Lipase-mediated production of defensive toxins in the marine mollusc Oxynoe olivacea

Abstract

Metabolites related to caulerpenyne (1), a toxic sesquiterpene featured by two enol-acetate residues, play a major role in the chemical defence of both algae of the genus Caulerpa and a few molluscs of the order Sacoglossa. Here we report the direct evidence that cell-free preparations of Oxynoe olivacea, a Mediterranean sacoglossan, transform efficiently the algal metabolite 1 to oxytoxin-2 (3), the main defensive metabolite of the mollusc. The process implies two distinct hydrolytic activities, here named LIP-1 and LIP-2, able to operate either hydrolysis of the acetyl residue at C-1 or concerted elimination of the acetyl groups at C-4 and C-13. Incubation experiments with tissue homogenates of O. olivacea or with commercially available lipases suggest a two-step mechanism that involves, in vitro, an unstable metabolite characterized as preoxytoxin-2 (4).

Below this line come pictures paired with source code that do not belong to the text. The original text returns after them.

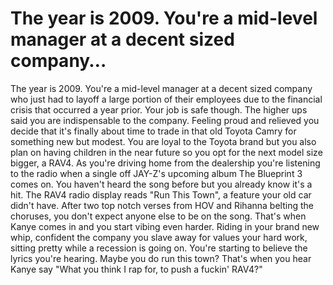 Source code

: # The year is 2009. You're a mid-level manager at a decent sized company…

The year is 2009. You're a mid-level manager at a decent sized company who just had to layoff a large portion of their employees due to the financial crisis that occurred a year prior. Your job is safe though. The higher ups said you are indispensable to the company. Feeling proud and relieved you decide that it's finally about time to trade in that old Toyota Camry for something new but modest. You are loyal to the Toyota brand but you also plan on having children in the near future so you opt for the next model size bigger, a RAV4. As you're driving home from the dealership you're listening to the radio when a single off JAY-Z's upcoming album The Blueprint 3 comes on. You haven't heard the song before but you already know it's a hit. The RAV4 radio display reads "Run This Town", a feature your old car didn't have. After two top notch verses from HOV and Rihanna belting the choruses, you don't expect anyone else to be on the song. That's when Kanye comes in and you start vibing even harder. Riding in your brand new whip, confident the company you slave away for values your hard work, sitting pretty while a recession is going on. You're starting to believe the lyrics you're hearing. Maybe you do run this town? That's when you hear Kanye say "What you think I rap for, to push a fuckin' RAV4?"
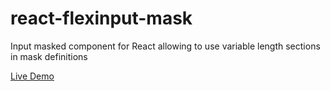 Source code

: # react-flexinput-mask
Input masked component for React allowing to use variable length sections in mask definitions

[Live Demo](https://orudnev.github.io/react-flexinputmask-demo/) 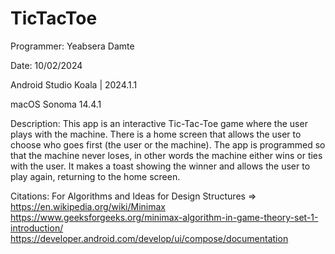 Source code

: # TicTacToe
Programmer: Yeabsera Damte

Date: 10/02/2024

Android Studio Koala | 2024.1.1

macOS Sonoma 14.4.1

Description: This app is an interactive Tic-Tac-Toe game where the user plays with the machine.
There is a home screen that allows the user to choose who goes first (the user or the machine).
The app is programmed so that the machine never loses, in other words the machine either wins or ties with the user.
It makes a toast showing the winner and allows the user to play again, returning to the home screen.

Citations: For Algorithms and Ideas for Design Structures =>
https://en.wikipedia.org/wiki/Minimax
https://www.geeksforgeeks.org/minimax-algorithm-in-game-theory-set-1-introduction/
https://developer.android.com/develop/ui/compose/documentation
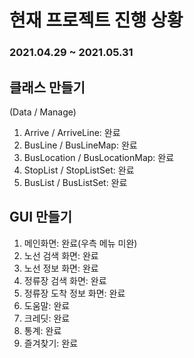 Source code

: # 현재 프로젝트 진행 상황
### 2021.04.29 ~ 2021.05.31

## 클래스 만들기
(Data / Manage)
1) Arrive / ArriveLine: 완료
2) BusLine / BusLineMap: 완료
3) BusLocation / BusLocationMap: 완료
4) StopList / StopListSet: 완료
5) BusList / BusListSet: 완료

## GUI 만들기
1) 메인화면: 완료(우측 메뉴 미완)
2) 노선 검색 화면: 완료
3) 노선 정보 화면: 완료
4) 정류장 검색 화면: 완료
5) 정류장 도착 정보 화면: 완료
6) 도움말: 완료
7) 크레딧: 완료
8) 통계: 완료
9) 즐겨찾기: 완료
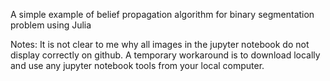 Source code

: A simple example of belief propagation algorithm for binary segmentation problem using Julia

Notes: It is not clear to me why all images in the jupyter notebook do not display correctly on github. A temporary workaround is to download locally and use any jupyter notebook tools from your local computer.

The course of the entire process can be easily monitored by reverse phase HPLC/ESI-MS, as well as by NMR measurements, which provides direct evidence of the enzymatic mechanism leading to the formation of this last compound (4). In agreement with the literature, both fresh and frozen tissues of Mediterranean Caulerpa prolifera also have the capability to transform 1 into aldehydic derivatives, namely oxytoxin-1 (2) and oxytoxin-2 (3), through hydrolysis of the acetyl groups. However, differently from experiments with mollusc homogenates, the conversion is not complete and caulerpenyne (1) can be detected in the algal suspension for a few hours. HPLC/ESI-MS monitoring of this transformation suggests that the hydrolytic route involves different activities in the mollusc and seaweed.